Hey guys I was looking on all-wall for a decent starter set and seen cinta has flat boxes, a pump and handle for only $650. I was just wondering if it's worth the money or not, I'm totally new to boxes and have no idea what I'm doin so I don't want to get a crappy set. Thanks for any help and input


----------



## loudcry184 (Jan 26, 2014)

I don't know much about Cinta tools. My experience in drywall tools has been that lower priced tools typically have lower quality. Not that they won't work, they just don't seem to have the same quality as Drywall Master, Columbia, Northstar, or TapeTech.
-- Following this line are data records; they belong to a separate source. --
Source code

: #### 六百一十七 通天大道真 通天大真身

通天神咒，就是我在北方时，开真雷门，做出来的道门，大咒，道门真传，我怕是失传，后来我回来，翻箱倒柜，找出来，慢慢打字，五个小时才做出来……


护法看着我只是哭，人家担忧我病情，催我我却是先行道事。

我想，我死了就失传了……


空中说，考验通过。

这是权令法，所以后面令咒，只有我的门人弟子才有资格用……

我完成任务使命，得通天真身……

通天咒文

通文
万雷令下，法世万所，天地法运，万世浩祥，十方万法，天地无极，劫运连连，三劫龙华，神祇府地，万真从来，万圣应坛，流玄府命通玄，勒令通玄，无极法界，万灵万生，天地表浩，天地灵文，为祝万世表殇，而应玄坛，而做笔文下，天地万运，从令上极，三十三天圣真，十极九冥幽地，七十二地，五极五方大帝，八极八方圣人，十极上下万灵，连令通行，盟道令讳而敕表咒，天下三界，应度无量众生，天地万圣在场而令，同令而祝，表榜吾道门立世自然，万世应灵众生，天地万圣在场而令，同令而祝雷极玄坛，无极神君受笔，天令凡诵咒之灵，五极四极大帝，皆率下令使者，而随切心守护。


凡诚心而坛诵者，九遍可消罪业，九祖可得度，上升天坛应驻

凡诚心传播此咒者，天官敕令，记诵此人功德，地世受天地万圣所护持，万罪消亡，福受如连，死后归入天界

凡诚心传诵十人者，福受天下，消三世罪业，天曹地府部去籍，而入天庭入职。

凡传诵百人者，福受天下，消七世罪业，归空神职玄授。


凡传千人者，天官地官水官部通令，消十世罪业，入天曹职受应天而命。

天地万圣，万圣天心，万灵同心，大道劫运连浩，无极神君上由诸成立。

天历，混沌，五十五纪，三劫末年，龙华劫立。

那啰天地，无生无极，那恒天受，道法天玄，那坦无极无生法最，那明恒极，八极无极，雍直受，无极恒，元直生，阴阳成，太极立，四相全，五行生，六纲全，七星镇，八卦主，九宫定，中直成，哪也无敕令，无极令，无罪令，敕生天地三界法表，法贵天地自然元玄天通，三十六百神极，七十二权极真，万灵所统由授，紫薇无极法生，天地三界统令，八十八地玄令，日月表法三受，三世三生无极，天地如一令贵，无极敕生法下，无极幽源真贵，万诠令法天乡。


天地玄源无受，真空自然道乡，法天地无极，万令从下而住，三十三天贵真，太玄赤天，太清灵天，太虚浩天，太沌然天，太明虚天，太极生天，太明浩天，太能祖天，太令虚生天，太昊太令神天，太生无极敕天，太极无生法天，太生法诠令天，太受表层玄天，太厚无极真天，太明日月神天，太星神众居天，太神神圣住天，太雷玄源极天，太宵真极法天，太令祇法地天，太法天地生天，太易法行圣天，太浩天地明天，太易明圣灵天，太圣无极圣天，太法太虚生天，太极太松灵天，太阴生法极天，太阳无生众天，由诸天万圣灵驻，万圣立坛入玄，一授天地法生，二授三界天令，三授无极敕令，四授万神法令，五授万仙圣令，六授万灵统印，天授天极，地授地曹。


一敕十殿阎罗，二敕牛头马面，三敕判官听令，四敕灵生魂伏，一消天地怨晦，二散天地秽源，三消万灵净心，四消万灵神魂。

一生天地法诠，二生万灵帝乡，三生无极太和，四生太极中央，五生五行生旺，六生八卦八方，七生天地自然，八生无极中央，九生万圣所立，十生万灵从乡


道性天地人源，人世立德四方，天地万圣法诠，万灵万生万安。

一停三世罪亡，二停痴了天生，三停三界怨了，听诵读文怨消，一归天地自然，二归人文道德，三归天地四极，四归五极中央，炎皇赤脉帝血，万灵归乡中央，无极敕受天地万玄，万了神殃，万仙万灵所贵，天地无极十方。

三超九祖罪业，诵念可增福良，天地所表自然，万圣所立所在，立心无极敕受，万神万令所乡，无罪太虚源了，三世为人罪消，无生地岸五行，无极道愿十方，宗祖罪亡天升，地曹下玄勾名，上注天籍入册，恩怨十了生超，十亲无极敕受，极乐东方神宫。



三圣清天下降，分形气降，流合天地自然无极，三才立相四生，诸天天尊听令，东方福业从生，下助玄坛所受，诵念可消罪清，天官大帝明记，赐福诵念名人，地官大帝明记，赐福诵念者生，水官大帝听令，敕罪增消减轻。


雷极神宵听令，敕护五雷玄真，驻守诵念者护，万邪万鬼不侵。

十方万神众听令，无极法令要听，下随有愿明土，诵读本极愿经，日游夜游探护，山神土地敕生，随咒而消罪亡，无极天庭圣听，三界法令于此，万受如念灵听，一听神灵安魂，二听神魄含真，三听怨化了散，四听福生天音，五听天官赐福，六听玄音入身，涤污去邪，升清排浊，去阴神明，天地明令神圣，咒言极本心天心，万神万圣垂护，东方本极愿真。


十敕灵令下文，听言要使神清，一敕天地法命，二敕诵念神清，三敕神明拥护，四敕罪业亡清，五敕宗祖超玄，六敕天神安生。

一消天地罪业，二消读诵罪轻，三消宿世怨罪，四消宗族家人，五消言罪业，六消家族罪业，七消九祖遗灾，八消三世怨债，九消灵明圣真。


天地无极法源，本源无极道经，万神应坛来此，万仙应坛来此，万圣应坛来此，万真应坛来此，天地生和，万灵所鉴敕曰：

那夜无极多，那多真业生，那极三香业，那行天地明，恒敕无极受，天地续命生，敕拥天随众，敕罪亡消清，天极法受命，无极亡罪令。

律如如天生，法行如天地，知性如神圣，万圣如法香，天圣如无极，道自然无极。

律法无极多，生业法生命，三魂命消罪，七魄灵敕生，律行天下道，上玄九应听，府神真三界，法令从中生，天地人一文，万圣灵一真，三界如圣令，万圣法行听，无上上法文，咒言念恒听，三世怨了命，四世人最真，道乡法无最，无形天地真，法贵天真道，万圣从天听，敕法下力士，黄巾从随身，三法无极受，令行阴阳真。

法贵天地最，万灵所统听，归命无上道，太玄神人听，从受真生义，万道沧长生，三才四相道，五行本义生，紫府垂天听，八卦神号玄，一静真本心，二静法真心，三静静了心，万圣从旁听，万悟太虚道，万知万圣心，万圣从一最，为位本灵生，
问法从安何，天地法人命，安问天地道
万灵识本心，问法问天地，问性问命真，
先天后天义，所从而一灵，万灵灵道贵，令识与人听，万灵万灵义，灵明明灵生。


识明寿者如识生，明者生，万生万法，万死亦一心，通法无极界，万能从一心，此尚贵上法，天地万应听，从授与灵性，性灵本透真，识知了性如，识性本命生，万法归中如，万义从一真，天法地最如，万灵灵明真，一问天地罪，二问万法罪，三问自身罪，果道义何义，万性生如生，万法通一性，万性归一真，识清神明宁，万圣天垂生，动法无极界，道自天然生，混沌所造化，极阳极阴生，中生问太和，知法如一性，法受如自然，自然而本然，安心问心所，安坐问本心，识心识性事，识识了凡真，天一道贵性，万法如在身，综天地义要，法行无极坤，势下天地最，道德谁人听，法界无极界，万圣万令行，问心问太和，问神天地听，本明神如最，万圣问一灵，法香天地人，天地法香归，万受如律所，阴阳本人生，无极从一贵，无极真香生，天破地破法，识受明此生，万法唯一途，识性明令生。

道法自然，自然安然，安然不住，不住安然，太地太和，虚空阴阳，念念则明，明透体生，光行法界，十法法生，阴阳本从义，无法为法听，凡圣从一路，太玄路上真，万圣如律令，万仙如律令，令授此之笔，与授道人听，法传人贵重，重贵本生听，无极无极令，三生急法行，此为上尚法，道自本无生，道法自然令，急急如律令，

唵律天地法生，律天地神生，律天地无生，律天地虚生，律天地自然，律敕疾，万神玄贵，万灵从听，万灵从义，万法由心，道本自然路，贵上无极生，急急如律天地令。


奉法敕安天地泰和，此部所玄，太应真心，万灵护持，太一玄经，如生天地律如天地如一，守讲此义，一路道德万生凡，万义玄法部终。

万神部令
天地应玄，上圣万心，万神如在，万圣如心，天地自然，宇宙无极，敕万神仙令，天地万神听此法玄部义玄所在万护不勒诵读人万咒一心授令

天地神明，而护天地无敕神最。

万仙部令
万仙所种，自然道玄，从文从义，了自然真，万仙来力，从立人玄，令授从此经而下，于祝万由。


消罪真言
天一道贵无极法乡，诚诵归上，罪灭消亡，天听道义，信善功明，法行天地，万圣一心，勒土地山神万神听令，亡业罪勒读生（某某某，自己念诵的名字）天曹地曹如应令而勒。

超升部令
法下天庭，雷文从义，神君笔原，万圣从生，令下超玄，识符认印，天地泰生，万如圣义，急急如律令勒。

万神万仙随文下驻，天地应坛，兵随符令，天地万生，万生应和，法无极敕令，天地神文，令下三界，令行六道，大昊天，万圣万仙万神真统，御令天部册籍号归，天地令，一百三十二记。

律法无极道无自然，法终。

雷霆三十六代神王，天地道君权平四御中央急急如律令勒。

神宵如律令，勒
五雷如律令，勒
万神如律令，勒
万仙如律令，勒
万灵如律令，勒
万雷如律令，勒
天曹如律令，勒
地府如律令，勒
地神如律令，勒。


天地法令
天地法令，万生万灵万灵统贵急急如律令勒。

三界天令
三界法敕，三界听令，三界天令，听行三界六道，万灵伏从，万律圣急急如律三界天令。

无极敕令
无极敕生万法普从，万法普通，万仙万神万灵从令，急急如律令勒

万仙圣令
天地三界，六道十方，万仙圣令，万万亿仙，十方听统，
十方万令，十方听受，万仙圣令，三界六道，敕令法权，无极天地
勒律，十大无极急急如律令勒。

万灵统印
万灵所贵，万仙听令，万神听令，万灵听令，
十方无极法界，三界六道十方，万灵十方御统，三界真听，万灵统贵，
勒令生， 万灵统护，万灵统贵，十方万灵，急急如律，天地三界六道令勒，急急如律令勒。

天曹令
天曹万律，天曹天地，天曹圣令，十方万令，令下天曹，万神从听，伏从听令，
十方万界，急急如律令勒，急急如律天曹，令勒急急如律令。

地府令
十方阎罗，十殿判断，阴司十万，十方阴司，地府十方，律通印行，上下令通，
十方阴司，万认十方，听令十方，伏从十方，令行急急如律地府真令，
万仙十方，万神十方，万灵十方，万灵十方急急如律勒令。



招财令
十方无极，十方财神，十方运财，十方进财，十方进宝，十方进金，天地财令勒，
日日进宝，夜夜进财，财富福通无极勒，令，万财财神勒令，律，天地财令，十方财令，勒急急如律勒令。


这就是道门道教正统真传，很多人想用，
Personally I would stick to one of those 4 brands, even if they are used.


----------



## gazman (Apr 29, 2011)

loudcry184 said:


> I don't know much about Cinta tools. My experience in drywall tools has been that lower priced tools typically have lower quality. Not that they won't work, they just don't seem to have the same quality as Drywall Master, Columbia, Northstar, or TapeTech. Personally I would stick to one of those 4 brands, even if they are used.


Or Blueline / Tapepro.


----------



## loudcry184 (Jan 26, 2014)

gazman said:


> Or Blueline / Tapepro.


They are alright. Definitely a step in the right direction.


----------